Quicksort

   private static void quicksort(int[] numbers, int startIndex, int endIndex) {
   
      if (endIndex <= startIndex) {
         return;
      }
          
      int high = partition(numbers, startIndex, endIndex);

      quicksort(numbers, startIndex, high);
      quicksort(numbers, high + 1, endIndex);
   }

   private static int partition(int[] numbers, int startIndex, int endIndex) {
     
      // Select the middle value as the pivot.
      int midpoint = startIndex + (endIndex - startIndex) / 2;
      int pivot = numbers[midpoint];
   
      int low = startIndex;
      int high = endIndex;
    
      boolean done = false;
      while (!done) {
         while (numbers[low] < pivot) {
            low++;
         }
      
         while (pivot < numbers[high]) {
            high--;
         }
      
         if (low >= high) {
            done = true;
            
         } else {
            swap(numbers, low, high);
            low++;
            high--;
         }
      }

      return high;
   }

• Trace the execution of the partition algorithm (not the quicksort algorithm!) on the following array. Show the state of the array after each swap. Indicate the low and high partitions in your final answer.

  \([8, 11, 15, 8, 14, 2, 9, 8]\)

  
  
  
  
  
  
  
  
  

• Here is an example of tracing quicksort on a small array:

                [9, 7, 8, 6]
                [6, 7, 8, 9] (swap 9 and 6)
                /        \
            [6, 7]      [8, 9]
            /    \      /    \
          [6]    [7]   [8]   [9]      

   

• Trace the execution of quicksort on the following array.

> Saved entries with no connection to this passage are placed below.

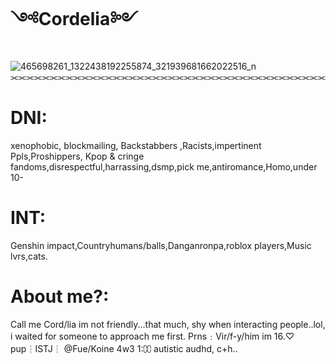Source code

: # ༺Cordelia༻
![465698261_1322438192255874_321939681662022516_n](https://github.com/user-attachments/assets/1e7b1846-486c-4368-bba8-3e739c7f8712)
⫘⫘⫘⫘⫘⫘⫘⫘⫘⫘⫘⫘⫘⫘⫘⫘⫘⫘⫘⫘⫘⫘⫘⫘⫘⫘⫘⫘⫘⫘⫘⫘⫘⫘⫘⫘⫘⫘⫘⫘
# DNI: 
xenophobic, blockmailing, Backstabbers ,Racists,impertinent Ppls,Proshippers, Kpop & cringe fandoms,disrespectful,harrassing,dsmp,pick me,antiromance,Homo,under 10-
# INT: 
Genshin impact,Countryhumans/balls,Danganronpa,roblox players,Music lvrs,cats.
# About me?: 
Call me Cord/lia im not friendly...that much, shy when interacting people..lol, i waited for someone to approach me first. Prns﹕Vir/f-y/him im 16.♡ pup┆ISTJ┆
@Fue/Koine 4w3 1:⩇⩇ autistic audhd, c+h..
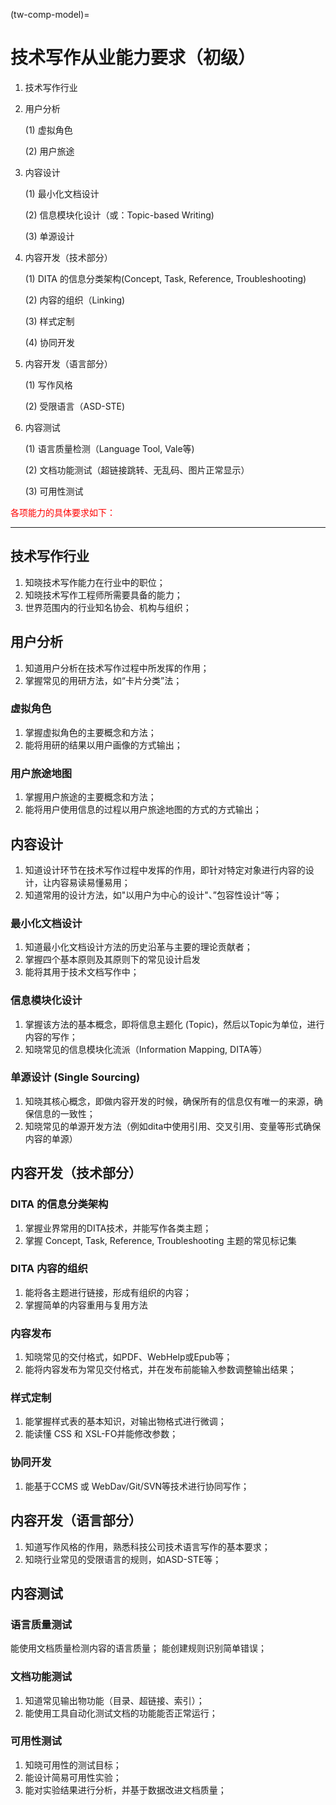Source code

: (tw-comp-model)=
#  技术写作从业能力要求（初级）

1. 技术写作行业

2. 用户分析

   (1)  虚拟角色

   (2)  用户旅途

3. 内容设计

   (1) 最小化文档设计

   (2) 信息模块化设计（或：Topic-based Writing)
   
   (3) 单源设计

4. 内容开发（技术部分）

   (1) DITA 的信息分类架构(Concept, Task, Reference, Troubleshooting)

   (2) 内容的组织（Linking)

   (3) 样式定制

   (4) 协同开发

5. 内容开发（语言部分）

   (1) 写作风格

   (2) 受限语言（ASD-STE)

6. 内容测试

   (1) 语言质量检测（Language Tool, Vale等)

   (2) 文档功能测试（超链接跳转、无乱码、图片正常显示）
   
   (3) 可用性测试

<span style="color:red" font-size="24pt">各项能力的具体要求如下：<span>

-------------------------

## 技术写作行业

1. 知晓技术写作能力在行业中的职位；
2. 知晓技术写作工程师所需要具备的能力；
3. 世界范围内的行业知名协会、机构与组织；


## 用户分析

1. 知道用户分析在技术写作过程中所发挥的作用；
2. 掌握常见的用研方法，如“卡片分类”法；

### 虚拟角色

1. 掌握虚拟角色的主要概念和方法；
2. 能将用研的结果以用户画像的方式输出；

### 用户旅途地图

1. 掌握用户旅途的主要概念和方法；
2. 能将用户使用信息的过程以用户旅途地图的方式的方式输出；



## 内容设计

1. 知道设计环节在技术写作过程中发挥的作用，即针对特定对象进行内容的设计，让内容易读易懂易用；
2. 知道常用的设计方法，如"以用户为中心的设计"、”包容性设计“等；



### 最小化文档设计

1. 知道最小化文档设计方法的历史沿革与主要的理论贡献者；
2. 掌握四个基本原则及其原则下的常见设计启发
3. 能将其用于技术文档写作中；



### 信息模块化设计

1. 掌握该方法的基本概念，即将信息主题化 (Topic)，然后以Topic为单位，进行内容的写作；
2. 知晓常见的信息模块化流派（Information Mapping, DITA等）



### 单源设计 (Single Sourcing)

1. 知晓其核心概念，即做内容开发的时候，确保所有的信息仅有唯一的来源，确保信息的一致性；
2. 知晓常见的单源开发方法（例如dita中使用引用、交叉引用、变量等形式确保内容的单源）



## 内容开发（技术部分）

### DITA 的信息分类架构
1. 掌握业界常用的DITA技术，并能写作各类主题；
2. 掌握 Concept, Task, Reference, Troubleshooting 主题的常见标记集

### DITA 内容的组织

1. 能将各主题进行链接，形成有组织的内容；
2. 掌握简单的内容重用与复用方法

### 内容发布
1. 知晓常见的交付格式，如PDF、WebHelp或Epub等；
3. 能将内容发布为常见交付格式，并在发布前能输入参数调整输出结果；

### 样式定制
1. 能掌握样式表的基本知识，对输出物格式进行微调；
2. 能读懂 CSS 和 XSL-FO并能修改参数；

### 协同开发
1. 能基于CCMS 或 WebDav/Git/SVN等技术进行协同写作；



## 内容开发（语言部分）

1. 知道写作风格的作用，熟悉科技公司技术语言写作的基本要求；
2. 知晓行业常见的受限语言的规则，如ASD-STE等；



## 内容测试

### 语言质量测试

能使用文档质量检测内容的语言质量；
能创建规则识别简单错误；

### 文档功能测试
1. 知道常见输出物功能（目录、超链接、索引）；
2. 能使用工具自动化测试文档的功能能否正常运行；

### 可用性测试
1. 知晓可用性的测试目标；
2. 能设计简易可用性实验；
3. 能对实验结果进行分析，并基于数据改进文档质量；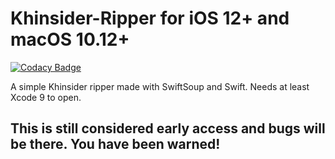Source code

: # Khinsider-Ripper for iOS 12+ and macOS 10.12+
[![Codacy Badge](https://app.codacy.com/project/badge/Grade/0efcee82321b4820b02e23bbe0061c5a)](https://www.codacy.com/manual/ptgms/khinsider-ripper?utm_source=github.com&amp;utm_medium=referral&amp;utm_content=ptgms/khinsider-ripper&amp;utm_campaign=Badge_Grade)

A simple Khinsider ripper made with SwiftSoup and Swift. Needs at least Xcode 9 to open.

## This is still considered early access and bugs will be there. You have been warned!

In this case, the key is the number, and the superscript indicates the record.

  \([1^a, 1^b, 1^c, 1^d]\)

  
  
  
  
  
  
  
  
  
  
  

• Is quicksort stable? Justify your answer.

  
  
  
  

• Write recurrences expressing both the worst-case and best-case number of comparisons performed by quicksort. Assume that the partition operation requires exactly \(n-1\) comparisons. (This is not true of the partition implementation above, but it is possible to develop an implementation that does exactly n-1 comparisons: each element is compared to the pivot exactly once, except for the pivot itself.)

  
  
  
  
  

• Solve the worst case recurrence you developed in the previous question.

  
  
  
  
  
  
  
  
  

• Copy and past the quicksort code above into a code editor. Add a static variable to count the total number of comparisons. Instrument your partition method to update this counter on each call. Rather than explicitly counting instructions, just use the statement:

  comparisonCount += endIndex - startIndex;

  to reflect the theoretical minimum number of comparisons.

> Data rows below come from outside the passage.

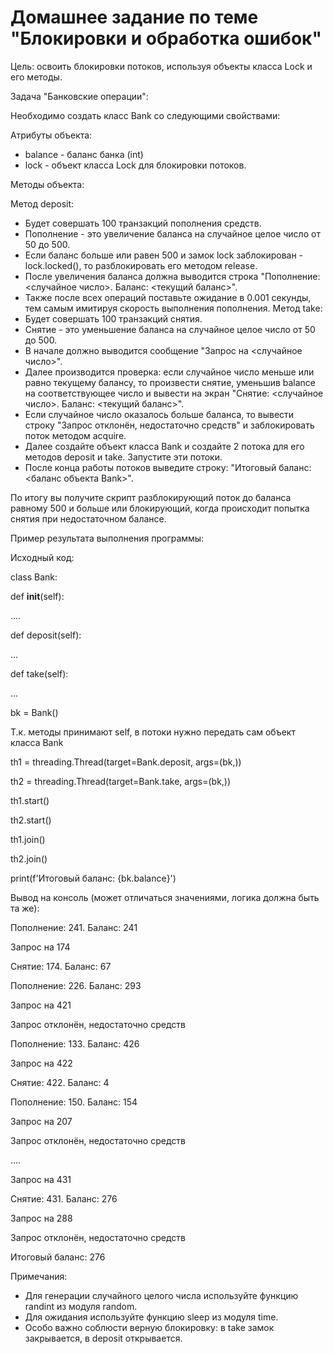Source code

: # Домашнее задание по теме "Блокировки и обработка ошибок"

Цель: освоить блокировки потоков, используя объекты класса Lock и его методы.

Задача "Банковские операции":

Необходимо создать класс Bank со следующими свойствами:

Атрибуты объекта:

  - balance - баланс банка (int)
  - lock - объект класса Lock для блокировки потоков.

Методы объекта:

Метод deposit:
  - Будет совершать 100 транзакций пополнения средств.
  - Пополнение - это увеличение баланса на случайное целое число от 50 до 500.
  - Если баланс больше или равен 500 и замок lock заблокирован - lock.locked(), то разблокировать его методом release.
  - После увеличения баланса должна выводится строка "Пополнение: <случайное число>. Баланс: <текущий баланс>".
  - Также после всех операций поставьте ожидание в 0.001 секунды, тем самым имитируя скорость выполнения пополнения.
Метод take:
  - Будет совершать 100 транзакций снятия.
  - Снятие - это уменьшение баланса на случайное целое число от 50 до 500.
  - В начале должно выводится сообщение "Запрос на <случайное число>".
  - Далее производится проверка: если случайное число меньше или равно текущему балансу, то произвести снятие, уменьшив balance на соответствующее число и вывести на экран "Снятие: <случайное число>. Баланс: <текущий баланс>".
  - Если случайное число оказалось больше баланса, то вывести строку "Запрос отклонён, недостаточно средств" и заблокировать поток методом acquire.
  - Далее создайте объект класса Bank и создайте 2 потока для его методов deposit и take. Запустите эти потоки.
  - После конца работы потоков выведите строку: "Итоговый баланс: <баланс объекта Bank>".

По итогу вы получите скрипт разблокирующий поток до баланса равному 500 и больше или блокирующий, когда происходит попытка снятия при недостаточном балансе.

Пример результата выполнения программы:

Исходный код:

class Bank:

def __init__(self):

....

def deposit(self):

...

def take(self):

...

bk = Bank()

Т.к. методы принимают self, в потоки нужно передать сам объект класса Bank

th1 = threading.Thread(target=Bank.deposit, args=(bk,))

th2 = threading.Thread(target=Bank.take, args=(bk,))

th1.start()

th2.start()

th1.join()

th2.join()

print(f'Итоговый баланс: {bk.balance}')

Вывод на консоль (может отличаться значениями, логика должна быть та же):

Пополнение: 241. Баланс: 241

Запрос на 174

Снятие: 174. Баланс: 67

Пополнение: 226. Баланс: 293

Запрос на 421

Запрос отклонён, недостаточно средств

Пополнение: 133. Баланс: 426

Запрос на 422

Снятие: 422. Баланс: 4

Пополнение: 150. Баланс: 154

Запрос на 207

Запрос отклонён, недостаточно средств

....

Запрос на 431

Снятие: 431. Баланс: 276

Запрос на 288

Запрос отклонён, недостаточно средств

Итоговый баланс: 276

Примечания:
  - Для генерации случайного целого числа используйте функцию randint из модуля random.
  - Для ожидания используйте функцию sleep из модуля time.
  - Особо важно соблюсти верную блокировку: в take замок закрывается, в deposit открывается.
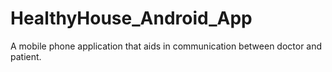 # HealthyHouse_Android_App
A mobile phone application that aids in communication between doctor and patient. 
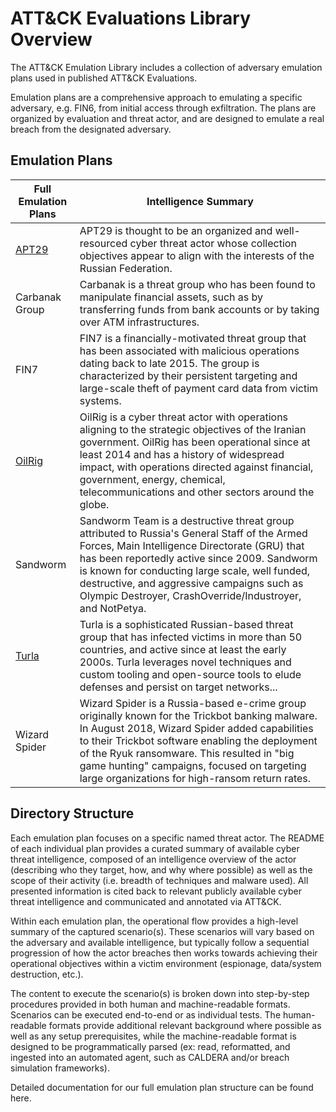 # ATT&CK Evaluations Library Overview

The ATT&CK Emulation Library includes a collection of adversary emulation plans used in published ATT&CK Evaluations.

Emulation plans are a comprehensive approach to emulating a specific adversary, e.g. FIN6, from initial access
through exfiltration. The plans are organized by evaluation and threat actor, and are designed to emulate a real breach
from the designated adversary.

## Emulation Plans

| Full Emulation Plans | Intelligence Summary                                                                                                                                                                                                                                                                                                                                       |
|----------------------|------------------------------------------------------------------------------------------------------------------------------------------------------------------------------------------------------------------------------------------------------------------------------------------------------------------------------------------------------------|
| [APT29](/Enterprise/apt29/README.md)                | APT29 is thought to be an organized and well-resourced cyber threat actor whose collection objectives appear to align with the interests of the Russian Federation.                                                                                                                                                                                        |
| Carbanak Group       | Carbanak is a threat group who has been found to manipulate financial assets, such as by transferring funds from bank accounts or by taking over ATM infrastructures.                                                                                                                                                                                      |
| FIN7                 | FIN7 is a financially-motivated threat group that has been associated with malicious operations dating back to late 2015. The group is characterized by their persistent targeting and large-scale theft of payment card data from victim systems.                                                                                                         |
| [OilRig](/ManagedServices/oilrig/README.md)               | OilRig is a cyber threat actor with operations aligning to the strategic objectives of the Iranian government. OilRig has been operational since at least 2014 and has a history of widespread impact, with operations directed against financial, government, energy, chemical, telecommunications and other sectors around the globe.                    |
| Sandworm             | Sandworm Team is a destructive threat group attributed to Russia's General Staff of the Armed Forces, Main Intelligence Directorate (GRU) that has been reportedly active since 2009. Sandworm is known for conducting large scale, well funded, destructive, and aggressive campaigns such as Olympic Destroyer, CrashOverride/Industroyer, and NotPetya. |
| [Turla](/Enterprise/turla/README.md)                | Turla is a sophisticated Russian-based threat group that has infected victims in more than 50 countries, and active since at least the early 2000s. Turla leverages novel techniques and custom tooling and open-source tools to elude defenses and persist on target networks...                                                                          |
| Wizard Spider        | Wizard Spider is a Russia-based e-crime group originally known for the Trickbot banking malware. In August 2018, Wizard Spider added capabilities to their Trickbot software enabling the deployment of the Ryuk ransomware. This resulted in "big game hunting" campaigns, focused on targeting large organizations for high-ransom return rates.         |

## Directory Structure

Each emulation plan focuses on a specific named threat actor. The README of each individual plan provides a curated
summary of available cyber threat intelligence, composed of an intelligence overview of the actor (describing who they
target, how, and why where possible) as well as the scope of their activity (i.e. breadth of techniques and malware
used). All presented information is cited back to relevant publicly available cyber threat intelligence and communicated
and annotated via ATT&CK.

Within each emulation plan, the operational flow provides a high-level summary of the captured scenario(s). These
scenarios will vary based on the adversary and available intelligence, but typically follow a sequential progression of
how the actor breaches then works towards achieving their operational objectives within a victim environment (espionage,
data/system destruction, etc.).

The content to execute the scenario(s) is broken down into step-by-step procedures provided in both human and
machine-readable formats. Scenarios can be executed end-to-end or as individual tests. The human-readable formats
provide additional relevant background where possible as well as any setup prerequisites, while the machine-readable
format is designed to be programmatically parsed (ex: read, reformatted, and ingested into an automated agent, such as
CALDERA and/or breach simulation frameworks).

Detailed documentation for our full emulation plan structure can be found here.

  Create a main and create a length-five input array that results in the worst case performance. You should be able to check the resulting number of comparisons against your theoretical prediction from the previous exercise. Copy your worst case input here:

  
  
  
  
  
  

• Recall that merge sort performs exactly \(n\log_2 n - n + 1\) comparisons in the worst case. Which is strictly fewer than the number of comparisons performed by quicksort in the average case: \(A(n) \approx 1.39 (n +1) \log_2 n\). Despite this, quicksort is usually faster than mergesort. How can this be true?